‘Our first priority,’ David Cameron said this week, ‘has of course been to deal with the acute humanitarian crisis in Iraq.’ One knows what he means, but isn’t humanitarian an odd way of putting it? If it had been a vegetarian crisis or a disestablishmentarian crisis, it would be one either caused or suffered by people who professed either of those schools of thought.
Humanitarians used to be people who followed the teachings of Pierre Leroux (1797–1871), who believed in the spontaneous perfectibility of the human race. He’d soaked up the ideas of Saint-Simon and squeezed them out over Auguste Comte and George Sand. The dogma-free religion of humanity was all fairly transparent tosh, and very popular in its time.
In the first half of Victoria’s reign humanitarian and humanitarianism were generally terms of disapprobation. In the 20th century, humanitarians gradually became thought of as people who act out of humanity. By the 1930s, events that would upset humanitarians (and would call for humanitarian aid) started to be called humanitarian disasters. They might just as well have been called human disasters.

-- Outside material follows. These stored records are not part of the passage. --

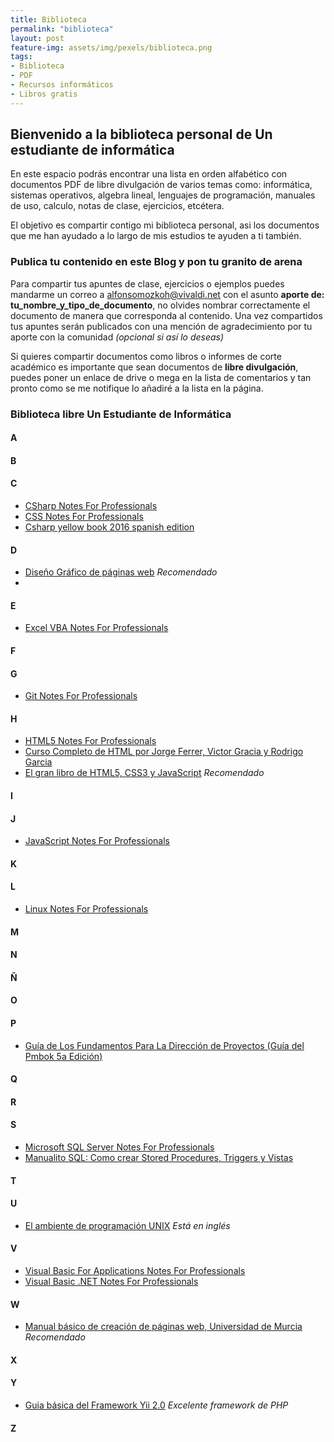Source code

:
 ```yaml
---
title: Biblioteca
permalink: "biblioteca"
layout: post
feature-img: assets/img/pexels/biblioteca.png
tags:
- Biblioteca
- PDF
- Recursos informáticos
- Libros gratis
---
```

## Bienvenido a la biblioteca personal de Un estudiante de informática

En este espacio podrás encontrar una lista en orden alfabético con documentos PDF de libre divulgación de varios temas como: informática, sistemas operativos, algebra lineal, lenguajes de programación, manuales de uso, calculo, notas de clase, ejercicios, etcétera. 

El objetivo es compartir contigo mi biblioteca personal, asi los documentos que me han ayudado a lo largo de mis estudios te ayuden a ti también.

### Publica tu contenido en este Blog y pon tu granito de arena 
Para compartir tus apuntes de clase, ejercicios o ejemplos puedes mandarme un correo a [alfonsomozkoh@vivaldi.net](mailto:alonsomozkoh@vivaldi.net) con el asunto **aporte de: tu_nombre_y_tipo_de_documento**, no olvides nombrar correctamente el documento de manera que corresponda al contenido. Una vez compartidos tus apuntes serán publicados con una mención de agradecimiento por tu aporte con la comunidad  *(opcional si así lo deseas)*

Si quieres compartir documentos como libros o informes de corte académico es importante que sean documentos de **libre divulgación**, puedes poner un enlace de drive o mega en la lista de comentarios y tan pronto como se me notifique lo añadiré a la lista en la página.

### Biblioteca libre Un Estudiante de Informática

#### A

#### B

#### C

+ [ CSharp Notes For Professionals ](https://app.box.com/s/nf42drjwixt8st8pv7t9vpe0837gxotm)
+ [CSS Notes For Professionals](https://app.box.com/s/mmvdig3kb4t2h0gu9clcynzu6512zxhg)
+ [Csharp yellow book 2016 spanish edition](https://app.box.com/s/chthlb90br9edgvcwschvslmq0f0ayed)

#### D

+ [Diseño Gráfico de páginas web](https://app.box.com/s/3qmim13qndoz9mv98pwtsie3s6atb3ge) *Recomendado* 
+ 

#### E

+ [Excel VBA Notes For Professionals](https://app.box.com/s/g19nofmkdipxc3w7btmk23bt4wa7f3w1)

#### F

#### G

+ [Git Notes For Professionals](https://app.box.com/s/k43hrul6sfi5mhi5rh8ggkk01xrs8oj0)

#### H

+ [HTML5 Notes For Professionals](https://app.box.com/s/2qn4yxcghkpm5k108cjz788zmbi3tskr)
+ [Curso Completo de HTML por Jorge Ferrer, Victor Gracia y Rodrigo Garcia](https://app.box.com/s/069h50uz7pm34lzh2p8m5j4wc948oa97)
+ [El gran libro de HTML5, CSS3 y JavaScript](https://app.box.com/s/rineksr5uw68lhjboa9z5uwdq2vcauk8) *Recomendado*

#### I

#### J

+ [JavaScript Notes For Professionals](https://app.box.com/s/r19qkxj8iqwpzoct4fh0vz6he5tg0x7x)

#### K

#### L

+ [Linux Notes For Professionals](https://app.box.com/s/erens9u9zsyq3j9gooc9as5szutgogqb)

#### M

#### N

#### Ñ

#### O

#### P

+ [Guía de Los Fundamentos Para La Dirección de Proyectos (Guía del Pmbok 5a Edición)](https://www.edu.xunta.gal/centros/cfrpontevedra/aulavirtual2/pluginfile.php/13688/mod_folder/content/0/libros_pmbok_guide5th_spanish.pdf?forcedownload=1) 

#### Q

#### R

#### S

+ [Microsoft SQL Server Notes For Professionals](https://app.box.com/s/6ab6x57k45mnrbj1hz9y5n8hgdcte6x2)
+ [Manualito SQL: Como crear Stored Procedures, Triggers y Vistas](https://github.com/alfonsomozkoh/Docs/raw/master/Libros/manualitoSQL.pdf) 

#### T

#### U

+ [El ambiente de programación UNIX](https://app.box.com/s/pivxddqp2dc0nsvb6o742ppfldqe04cv) *Está en inglés*

#### V

+ [Visual Basic For Applications Notes For Professionals](https://app.box.com/s/7qqmxei566s9ph7ninoiicxsb4zruack)
+ [Visual Basic .NET Notes For Professionals](https://app.box.com/s/u6s1pdenp8hhwfet51lhzejl6h73p2vo)

#### W

+ [Manual básico de creación de páginas web, Universidad de Murcia](https://app.box.com/s/0nysx70z5xpt0inlm1kfuoprd4zswtoj) *Recomendado*

#### X

#### Y

+ [Guia básica del Framework Yii 2.0](https://app.box.com/s/me69zih6l82fp1h73tc8cgqsty23oto6) *Excelente framework de PHP* 
#### Z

I suppose one might argue that these disasters are indeed caused by humanitarians — people who thought it was only necessary to shake a prospectus for democracy and western consumerism at a foreign culture for everyone in it to forsake their beliefs and come to worship at the temple of liberal humanism. But my business is with words, not with the invincible delusions of the political classes.
Before I go, two little developments on the meaning of gavels as symbols (Mind your language, 16 August). The University of Bedfordshire has been advertising courses in law by showing a picture of a young woman being transformed into a gowned figure with a grey wig, accompanied by thick books and a gavel. Gavels are not used in English courts. Perhaps the advertising people didn’t consult the law lecturers. One other refinement: it seems that some speakers, misled by phrases such as ‘the gavel was struck’, erroneously think that the gavel is the wooden stand rather than the mallet that strikes it. Still, to err is human — or even humanitarian.